Il n’existe « pas de solution miracle » en matière de désendoctrinement, renchérit le ministre de la Ville et de la Jeunesse Patrick Kanner. « Mais l’État doit absolument donner la cap. » Depuis 2015, quelque 20 millions d’euros de crédits ont été affectés à la prévention de la radicalisation.

« Contre-productif » ?

Après la mise en place d’un numéro vert permettant le signalement des personnes en voie de radicalisation, la prise en charge individualisée par les préfectures et les associations locales – dont bénéficient aujourd’hui 2 375 personnes – et les quartiers dédiés en prison, les CPIC (d’autres doivent suivre après Beaumont-en-Véron) s’ajoutent à l’éventail des dispositifs déployés depuis deux ans. Ces centres fermés au cadre très structuré – horaires précis, port d’uniformes, lever des couleurs hebdomadaire – accueilleront les jeunes pour une période maximum de 10 mois. Objectif : les resocialiser et les diriger vers une formation professionnelle ou des études. Mais comment s’assurer que la méthode aura marché ?

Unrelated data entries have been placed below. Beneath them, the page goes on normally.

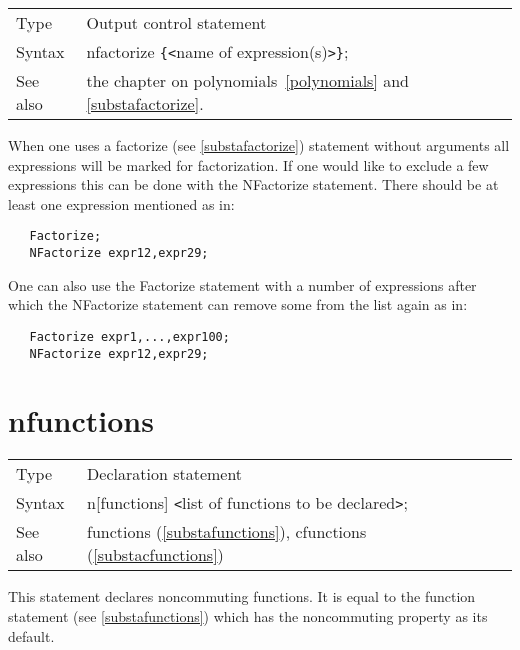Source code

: \noindent \begin{tabular}{ll}
Type & Output control statement\\
Syntax & nfactorize \verb:{:{\tt<}name of expression(s){\tt>}\verb:}:;
\\ See also & the chapter on polynomials~\ref{polynomials} and 
\ref{substafactorize}.
\end{tabular} \vspace{4mm}

\noindent When one uses a factorize (see \ref{substafactorize}) statement 
without arguments all expressions will be marked for factorization. If one 
would like to exclude a few expressions this can be done with the 
NFactorize statement. There should be at least one expression mentioned as 
in:
\begin{verbatim}
   Factorize;
   NFactorize expr12,expr29;
\end{verbatim}
One can also use the Factorize statement with a number of expressions after 
which the NFactorize statement can remove some from the list again as in:
\begin{verbatim}
   Factorize expr1,...,expr100;
   NFactorize expr12,expr29;
\end{verbatim}

\vspace{10mm}

 
\section{nfunctions}
\label{substanfunctions}

\noindent \begin{tabular}{ll}
Type & Declaration statement\\
Syntax & n[functions] {\tt<}list of functions to be declared{\tt>}; \\
See also & functions (\ref{substafunctions}), cfunctions (\ref{substacfunctions})
\end{tabular} \vspace{4mm}

\noindent This statement declares 
noncommuting functions. It is equal to the 
function statement (see \ref{substafunctions}) which has 
the noncommuting property as its default. \vspace{10mm}


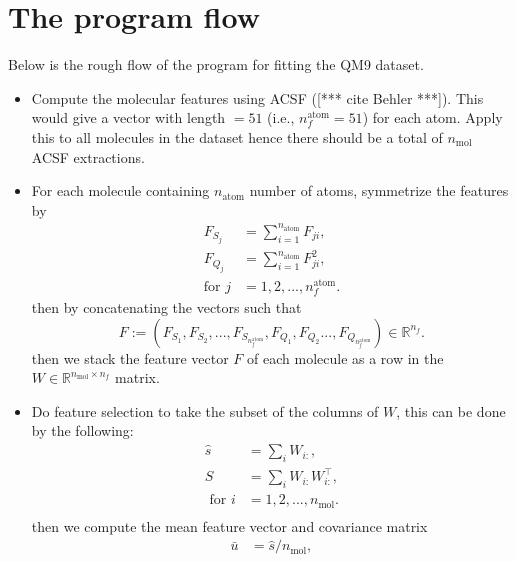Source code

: \documentclass[12pt]{article}
\def\att{                    %
        \marginpar[ \hspace*{\fill} \raisebox{-0.2em}{\rule{2mm}{1.2em}} ]
        {\raisebox{-0.2em}{\rule{2mm}{1.2em}} }
        }
\def\at#1{[*** \att #1 ***]}  %
\begin{document}
\section{The program flow}
Below is the rough flow of the program for fitting the QM9 dataset.
\begin{itemize}
    \item Compute the molecular features using ACSF (\at{cite Behler}). This would give a vector with length $= 51$ (i.e., $n^\text{atom}_f = 51$) for each atom. Apply this to all molecules in the dataset hence there should be a total of $n_\text{mol}$ ACSF extractions.
    \item For each molecule containing $n_\text{atom}$ number of atoms, symmetrize the features by
        \begin{equation}
            \begin{split}
                F_{S_j} &= \sum_{i=1}^{n_{\text{atom}}} F_{ji},\\
                F_{Q_j} &= \sum_{i=1}^{n_{\text{atom}}} F_{ji}^2, \\
                \text{for }j &= 1,2,..., n^\text{atom}_f. 
            \end{split}
        \end{equation}
        then by concatenating the vectors such that
        \begin{equation}
            F := (F_{S_1}, F_{S_2}, ..., F_{S_{n^\text{atom}_f}}, F_{Q_1},F_{Q_2} ..., F_{Q_{n^\text{atom}_f}}) \in \mathbb{R}^{n_f}.
        \end{equation}
    	then we stack the feature vector $F$ of each molecule as a row in the $W \in \mathbb{R}^{n_\text{mol} \times n_f}$ matrix.
    \item Do feature selection to take the subset of the columns of $W$, this can be done by the following:
	    \begin{equation}
			\begin{split}
				\hat{s} &= \sum_i W_{i:}, \\
				S &= \sum_i W_{i:}W_{i:}^\top, \\
				\text{ for } i &= 1,2,...,n_{\text{mol}}. \\
			\end{split}
	    \end{equation}
		then we compute the mean feature vector and covariance matrix
		\begin{equation}
			\begin{split}
				\bar{u} &= \hat{s}/n_\text{mol}, \\

\end{split}
\end{equation}
\end{itemize}
\end{document}
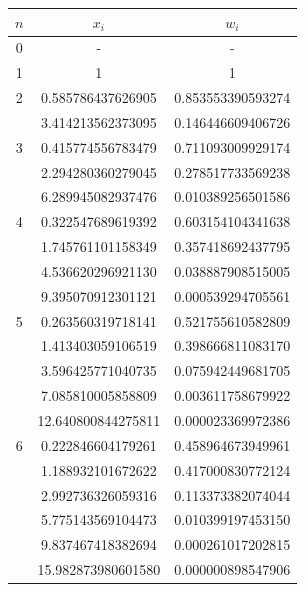 \documentclass[a4paper, 11pt]{article}
\begin{document}
\begin{table}[H]
	\centering
	\begin{tabular}{c | c c}
		$n$ & $x_i$ & $w_i$ \\
		\hline
		0 & - & - \\
		\hline
		1 & 1 & 1 \\
		\hline
		2 & 0.585786437626905 & 0.853553390593274 \\
		  & 3.414213562373095 & 0.146446609406726 \\
		\hline
		3 & 0.415774556783479 & 0.711093009929174 \\
		  & 2.294280360279045 & 0.278517733569238 \\
		  & 6.289945082937476 & 0.010389256501586 \\
		\hline
		4 & 0.322547689619392 &  0.603154104341638 \\
		& 1.745761101158349 &  0.357418692437795\\
		& 4.536620296921130 &  0.038887908515005\\
		& 9.395070912301121 &  0.000539294705561\\
		\hline
		5 & 0.263560319718141 &  0.521755610582809\\
		& 1.413403059106519 &  0.398666811083170\\
		& 3.596425771040735 &  0.075942449681705\\
		& 7.085810005858809 &  0.003611758679922\\
		& 12.640800844275811 &  0.000023369972386\\
		\hline
		6 & 0.222846604179261 &  0.458964673949961\\
		& 1.188932101672622 &  0.417000830772124\\
		& 2.992736326059316 &  0.113373382074044\\
		& 5.775143569104473 &  0.010399197453150\\
		& 9.837467418382694 &  0.000261017202815\\
		& 15.982873980601580 &  0.000000898547906\\
	\end{tabular}
\end{table}
\end{document}

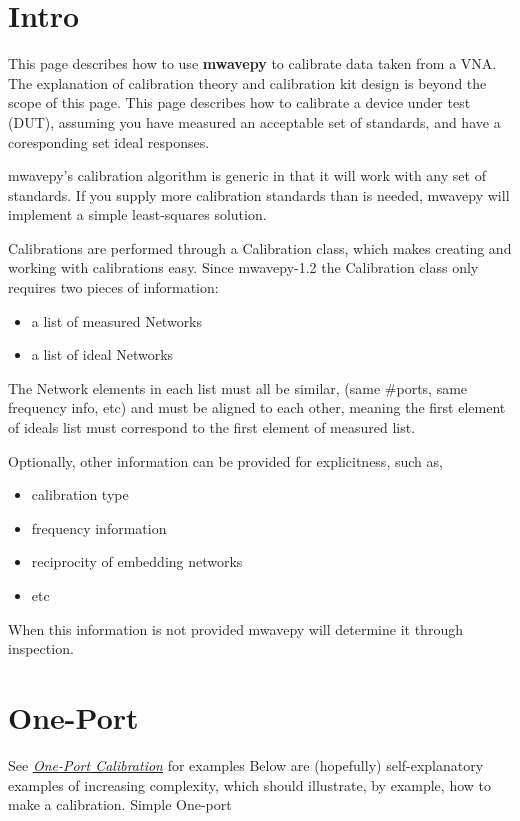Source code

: \documentclass[letterpaper,10pt,english]{sphinxmanual}
\begin{document}
\section{Intro}
\label{calibration:intro}
This page describes how to use \textbf{mwavepy} to calibrate data taken from a VNA. The explanation of calibration theory and calibration kit design is beyond the scope of this  page. This page describes how to calibrate a device under test (DUT), assuming you have measured an acceptable set of standards, and have a coresponding set ideal responses.

mwavepy's calibration algorithm is generic in that it will work with any set of standards. If you supply more calibration standards than is needed, mwavepy will implement a simple least-squares solution.

Calibrations are performed through a Calibration class, which makes creating and working with calibrations easy. Since mwavepy-1.2 the Calibration class only requires two pieces of information:
\begin{itemize}
\item {} 
a list of measured Networks

\item {} 
a list of ideal Networks

\end{itemize}

The Network elements in each list must all be similar, (same \#ports, same frequency info, etc) and must be aligned to each other, meaning the first element of ideals list must correspond to the first element of measured list.

Optionally, other information can be provided for explicitness, such as,
\begin{itemize}
\item {} 
calibration type

\item {} 
frequency information

\item {} 
reciprocity of embedding networks

\item {} 
etc

\end{itemize}

When this information is not provided mwavepy will determine it through inspection.


\section{One-Port}
\label{calibration:one-port}
See {\hyperref[example_oneport_calibration::doc]{\emph{One-Port Calibration}}} for examples
Below are (hopefully) self-explanatory examples of increasing complexity, which should illustrate, by example, how to make a calibration.
Simple One-port
\end{document}
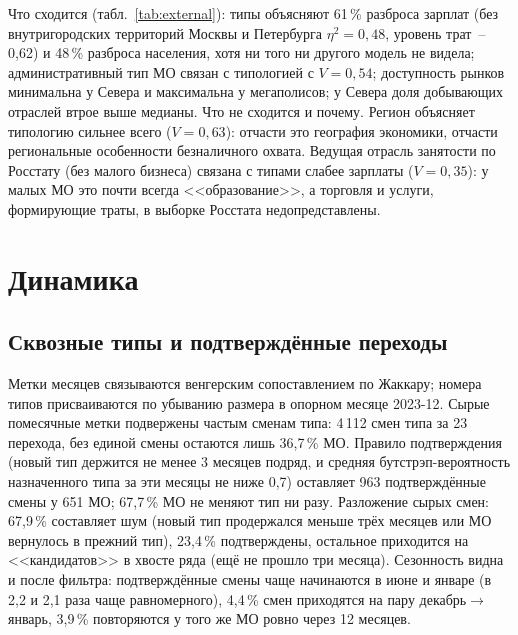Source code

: \documentclass[11pt,a4paper]{article}
\begin{document}
Что сходится (табл.~\ref{tab:external}): типы объясняют 61\,\% разброса зарплат (без внутригородских территорий Москвы и Петербурга $\eta^2=0{,}48$, уровень трат~-- 0,62) и 48\,\% разброса населения, хотя ни того ни другого модель не видела; административный тип МО связан с типологией с $V=0{,}54$; доступность рынков минимальна у Севера и максимальна у мегаполисов; у Севера доля добывающих отраслей втрое выше медианы. Что не сходится и почему. Регион объясняет типологию сильнее всего ($V=0{,}63$): отчасти это география экономики, отчасти региональные особенности безналичного охвата. Ведущая отрасль занятости по Росстату (без малого бизнеса) связана с типами слабее зарплаты ($V=0{,}35$): у малых МО это почти всегда <<образование>>, а торговля и услуги, формирующие траты, в выборке Росстата недопредставлены.

\section{Динамика}\label{sec:dynamics}

\subsection{Сквозные типы и подтверждённые переходы}\label{sec:transitions}

Метки месяцев связываются венгерским сопоставлением по Жаккару; номера типов присваиваются по убыванию размера в опорном месяце 2023-12. Сырые помесячные метки подвержены частым сменам типа: 4\,112 смен типа за 23 перехода, без единой смены остаются лишь 36,7\,\% МО. Правило подтверждения (новый тип держится не менее 3 месяцев подряд, и средняя бутстрэп-вероятность назначенного типа за эти месяцы не ниже 0,7) оставляет 963 подтверждённые смены у 651 МО; 67,7\,\% МО не меняют тип ни разу. Разложение сырых смен: 67,9\,\% составляет шум (новый тип продержался меньше трёх месяцев или МО вернулось в прежний тип), 23,4\,\% подтверждены, остальное приходится на <<кандидатов>> в хвосте ряда (ещё не прошло три месяца). Сезонность видна и после фильтра: подтверждённые смены чаще начинаются в июне и январе (в 2,2 и 2,1 раза чаще равномерного), 4,4\,\% смен приходятся на пару декабрь$\to$январь, 3,9\,\% повторяются у того же МО ровно через 12 месяцев.
\end{document}
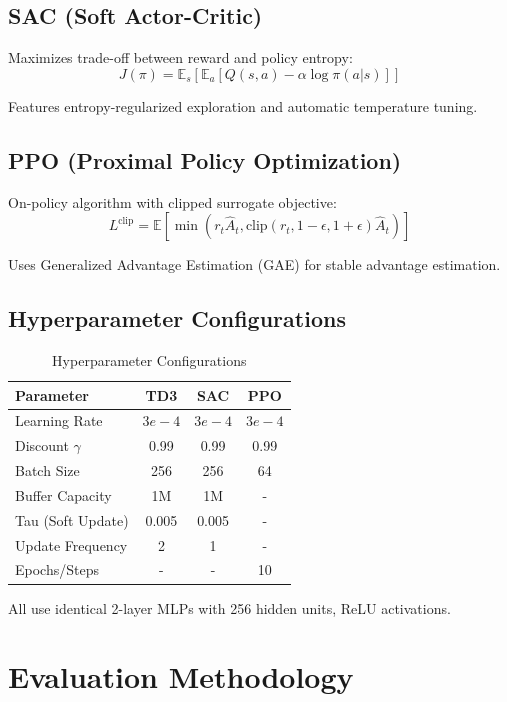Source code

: \documentclass[10pt,a4paper,twocolumn]{article}
\begin{document}
\subsection{SAC (Soft Actor-Critic)}

Maximizes trade-off between reward and policy entropy:
\[
J(\pi) = \mathbb{E}_s[\mathbb{E}_a[Q(s,a) - \alpha \log \pi(a|s)]]
\]

Features entropy-regularized exploration and automatic temperature tuning.

\subsection{PPO (Proximal Policy Optimization)}

On-policy algorithm with clipped surrogate objective:
\[
L^{\text{clip}} = \mathbb{E}[\min(r_t \hat{A}_t, \text{clip}(r_t, 1-\epsilon, 1+\epsilon) \hat{A}_t)]
\]

Uses Generalized Advantage Estimation (GAE) for stable advantage estimation.

\subsection{Hyperparameter Configurations}

\begin{table}[H]
\centering\small
\begin{tabular}{lccc}
\toprule
\textbf{Parameter} & \textbf{TD3} & \textbf{SAC} & \textbf{PPO} \\
\midrule
Learning Rate & $3e-4$ & $3e-4$ & $3e-4$ \\
Discount $\gamma$ & 0.99 & 0.99 & 0.99 \\
Batch Size & 256 & 256 & 64 \\
Buffer Capacity & 1M & 1M & - \\
Tau (Soft Update) & 0.005 & 0.005 & - \\
Update Frequency & 2 & 1 & - \\
Epochs/Steps & - & - & 10 \\
\bottomrule
\end{tabular}
\caption{Hyperparameter Configurations}
\label{tab:hp}
\end{table}

All use identical 2-layer MLPs with 256 hidden units, ReLU activations.

\section{Evaluation Methodology}
\end{document}
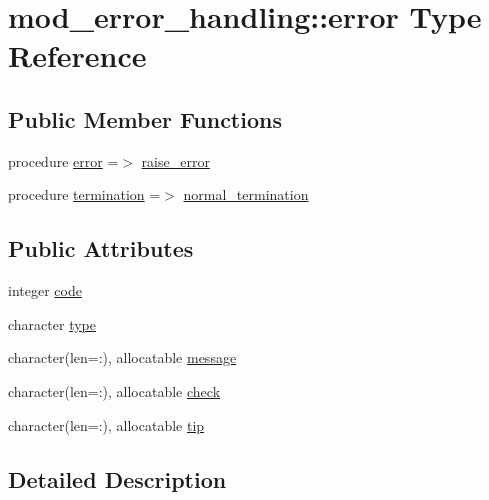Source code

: \hypertarget{structmod__error__handling_1_1error}{}\section{mod\+\_\+error\+\_\+handling\+:\+:error Type Reference}
\label{structmod__error__handling_1_1error}
\subsection*{Public Member Functions}
\begin{DoxyCompactItemize}
\item 
procedure \hyperlink{structmod__error__handling_1_1error_a154c9140ca242401fed44b67d2b855fe}{error} =$>$ \hyperlink{namespacemod__error__handling_a93bd5f43a4db84dd187231ce58493d0a}{raise\+\_\+error}
\item 
procedure \hyperlink{structmod__error__handling_1_1error_a9a38f19a843710ec0b4284e29cd8f6f0}{termination} =$>$ \hyperlink{namespacemod__error__handling_a54366620ef058729af93f4bc7d507df7}{normal\+\_\+termination}
\end{DoxyCompactItemize}
\subsection*{Public Attributes}
\begin{DoxyCompactItemize}
\item 
integer \hyperlink{structmod__error__handling_1_1error_a631aa8dd70ac0884b9d71440f4811cfe}{code}
\item 
character \hyperlink{structmod__error__handling_1_1error_abe8bce46119248009e003845d959f21a}{type}
\item 
character(len=\+:), allocatable \hyperlink{structmod__error__handling_1_1error_ae7b71e5d1a4f545a4bbfe080e27088cb}{message}
\item 
character(len=\+:), allocatable \hyperlink{structmod__error__handling_1_1error_a42b62dc65492c74280602825380d6514}{check}
\item 
character(len=\+:), allocatable \hyperlink{structmod__error__handling_1_1error_a65c72d5ba9239b5c0d08e9430beb88a9}{tip}
\end{DoxyCompactItemize}


\subsection{Detailed Description}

« Il y aura un test d’évaluation » avec des psychologues pour valider le « succès » du travail, affirme Gérald Bronner. Toutefois, insiste-t-il, « c’est une première mondiale », un « test », et les résultats demeurent incertains. « On ne peut pas être sûrs à 100 %, il peut y avoir des stratégies de manipulation. » L’expérimentation a ses détracteurs. Comme d’autres, Mourad Benchellali, ancien détenu français de Guantánamo, aujourd’hui engagé dans la lutte contre la radicalisation des jeunes, craint que ce projet ne s’avère « contre-productif ».

Une approche individuelle

« Placer des personnes pas vraiment radicalisées dans un centre fermé, ça n’a aucun sens », assure ce « repenti ». « Ces personnes risquent de s’enfermer dans un personnage radicalisé. Si on les met tous entre eux, ils ne vont penser qu’à ça. » Selon lui, le travail avec ces jeunes faiblement embrigadés doit se faire individuellement et en milieu ouvert, « dans la plus grande discrétion », par le biais d’intervenants avec qui peut se nouer un lien affectif, une relation de confiance, comme des éducateurs de quartier.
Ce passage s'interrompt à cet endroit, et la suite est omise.